Collected data:
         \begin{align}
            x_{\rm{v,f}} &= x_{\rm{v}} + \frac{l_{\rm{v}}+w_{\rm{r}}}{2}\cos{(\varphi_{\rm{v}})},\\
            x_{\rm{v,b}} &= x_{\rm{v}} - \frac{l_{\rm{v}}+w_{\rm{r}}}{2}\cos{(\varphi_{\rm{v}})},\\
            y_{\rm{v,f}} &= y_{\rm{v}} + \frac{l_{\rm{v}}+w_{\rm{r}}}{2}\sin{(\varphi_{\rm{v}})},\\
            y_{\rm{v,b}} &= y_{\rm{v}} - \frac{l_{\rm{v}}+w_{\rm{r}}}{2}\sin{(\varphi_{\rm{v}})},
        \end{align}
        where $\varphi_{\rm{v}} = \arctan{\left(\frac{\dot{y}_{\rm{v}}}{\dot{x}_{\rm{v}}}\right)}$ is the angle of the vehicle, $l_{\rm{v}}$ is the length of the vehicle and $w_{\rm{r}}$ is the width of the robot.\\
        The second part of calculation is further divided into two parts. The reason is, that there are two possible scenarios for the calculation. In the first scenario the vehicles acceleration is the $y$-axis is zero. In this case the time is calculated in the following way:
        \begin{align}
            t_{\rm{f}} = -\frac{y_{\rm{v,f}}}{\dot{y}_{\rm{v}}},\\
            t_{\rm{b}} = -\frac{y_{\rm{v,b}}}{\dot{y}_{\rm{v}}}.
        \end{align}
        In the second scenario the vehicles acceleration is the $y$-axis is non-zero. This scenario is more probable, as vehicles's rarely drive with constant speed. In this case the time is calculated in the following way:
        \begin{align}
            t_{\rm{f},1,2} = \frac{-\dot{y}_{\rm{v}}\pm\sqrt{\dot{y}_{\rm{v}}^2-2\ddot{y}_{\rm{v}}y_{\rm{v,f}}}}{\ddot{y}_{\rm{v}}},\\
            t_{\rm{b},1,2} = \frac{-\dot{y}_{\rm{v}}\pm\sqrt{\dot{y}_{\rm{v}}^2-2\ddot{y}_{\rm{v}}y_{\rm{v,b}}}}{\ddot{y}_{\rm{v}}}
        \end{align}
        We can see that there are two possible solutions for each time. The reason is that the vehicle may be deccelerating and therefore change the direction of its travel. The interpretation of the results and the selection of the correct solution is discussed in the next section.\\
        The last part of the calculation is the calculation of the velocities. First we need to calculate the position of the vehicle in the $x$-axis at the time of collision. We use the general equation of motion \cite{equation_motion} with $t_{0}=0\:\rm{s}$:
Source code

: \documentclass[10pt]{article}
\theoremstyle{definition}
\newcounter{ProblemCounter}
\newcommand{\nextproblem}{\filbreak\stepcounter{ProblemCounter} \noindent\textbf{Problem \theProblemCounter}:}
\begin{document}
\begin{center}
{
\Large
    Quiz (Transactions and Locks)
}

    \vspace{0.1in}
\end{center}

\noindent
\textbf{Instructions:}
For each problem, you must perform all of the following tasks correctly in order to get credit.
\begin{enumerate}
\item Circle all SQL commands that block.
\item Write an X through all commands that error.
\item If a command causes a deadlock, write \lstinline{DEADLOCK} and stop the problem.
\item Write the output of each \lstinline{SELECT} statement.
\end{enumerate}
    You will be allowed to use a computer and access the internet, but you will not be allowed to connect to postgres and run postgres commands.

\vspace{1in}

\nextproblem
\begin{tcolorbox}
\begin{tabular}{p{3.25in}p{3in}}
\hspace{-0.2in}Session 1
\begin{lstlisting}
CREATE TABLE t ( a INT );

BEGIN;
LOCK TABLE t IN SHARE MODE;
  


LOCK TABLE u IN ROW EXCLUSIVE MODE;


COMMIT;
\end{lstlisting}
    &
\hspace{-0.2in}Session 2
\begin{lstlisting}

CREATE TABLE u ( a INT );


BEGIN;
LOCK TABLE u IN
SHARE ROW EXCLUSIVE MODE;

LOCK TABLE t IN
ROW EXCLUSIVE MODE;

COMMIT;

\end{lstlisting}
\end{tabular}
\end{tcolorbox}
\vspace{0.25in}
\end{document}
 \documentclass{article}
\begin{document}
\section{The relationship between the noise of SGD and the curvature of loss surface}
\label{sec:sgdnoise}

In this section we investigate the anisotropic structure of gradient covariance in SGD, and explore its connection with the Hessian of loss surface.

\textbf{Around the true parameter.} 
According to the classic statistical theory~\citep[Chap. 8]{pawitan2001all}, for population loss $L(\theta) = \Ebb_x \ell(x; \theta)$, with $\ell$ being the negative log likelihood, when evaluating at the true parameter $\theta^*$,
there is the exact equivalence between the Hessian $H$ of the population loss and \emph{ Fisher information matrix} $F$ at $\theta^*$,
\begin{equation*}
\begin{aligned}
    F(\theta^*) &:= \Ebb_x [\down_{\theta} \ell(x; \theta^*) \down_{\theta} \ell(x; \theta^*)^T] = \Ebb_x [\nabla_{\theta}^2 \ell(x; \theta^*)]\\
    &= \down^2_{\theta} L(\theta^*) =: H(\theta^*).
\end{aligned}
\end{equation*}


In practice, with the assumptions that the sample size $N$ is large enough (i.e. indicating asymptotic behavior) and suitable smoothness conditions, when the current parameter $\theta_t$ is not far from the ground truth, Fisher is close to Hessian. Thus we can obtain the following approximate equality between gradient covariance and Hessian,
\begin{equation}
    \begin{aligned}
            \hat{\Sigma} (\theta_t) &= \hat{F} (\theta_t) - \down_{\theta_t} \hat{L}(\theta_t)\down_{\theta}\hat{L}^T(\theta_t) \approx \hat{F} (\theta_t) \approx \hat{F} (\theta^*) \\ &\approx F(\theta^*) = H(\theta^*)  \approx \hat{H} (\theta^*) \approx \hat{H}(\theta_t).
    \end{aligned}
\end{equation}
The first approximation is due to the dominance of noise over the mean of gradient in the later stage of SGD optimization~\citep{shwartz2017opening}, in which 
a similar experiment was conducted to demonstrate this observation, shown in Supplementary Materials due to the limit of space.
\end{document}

**EXERCISE OBJECTIVE:** Repeat verbatim the opening run of entries, ending with the line that contains "of the robot.\\".

**RESPONSE TO THIS EXERCISE:**
         \begin{align}
            x_{\rm{v,f}} &= x_{\rm{v}} + \frac{l_{\rm{v}}+w_{\rm{r}}}{2}\cos{(\varphi_{\rm{v}})},\\
            x_{\rm{v,b}} &= x_{\rm{v}} - \frac{l_{\rm{v}}+w_{\rm{r}}}{2}\cos{(\varphi_{\rm{v}})},\\
            y_{\rm{v,f}} &= y_{\rm{v}} + \frac{l_{\rm{v}}+w_{\rm{r}}}{2}\sin{(\varphi_{\rm{v}})},\\
            y_{\rm{v,b}} &= y_{\rm{v}} - \frac{l_{\rm{v}}+w_{\rm{r}}}{2}\sin{(\varphi_{\rm{v}})},
        \end{align}
        where $\varphi_{\rm{v}} = \arctan{\left(\frac{\dot{y}_{\rm{v}}}{\dot{x}_{\rm{v}}}\right)}$ is the angle of the vehicle, $l_{\rm{v}}$ is the length of the vehicle and $w_{\rm{r}}$ is the width of the robot.\\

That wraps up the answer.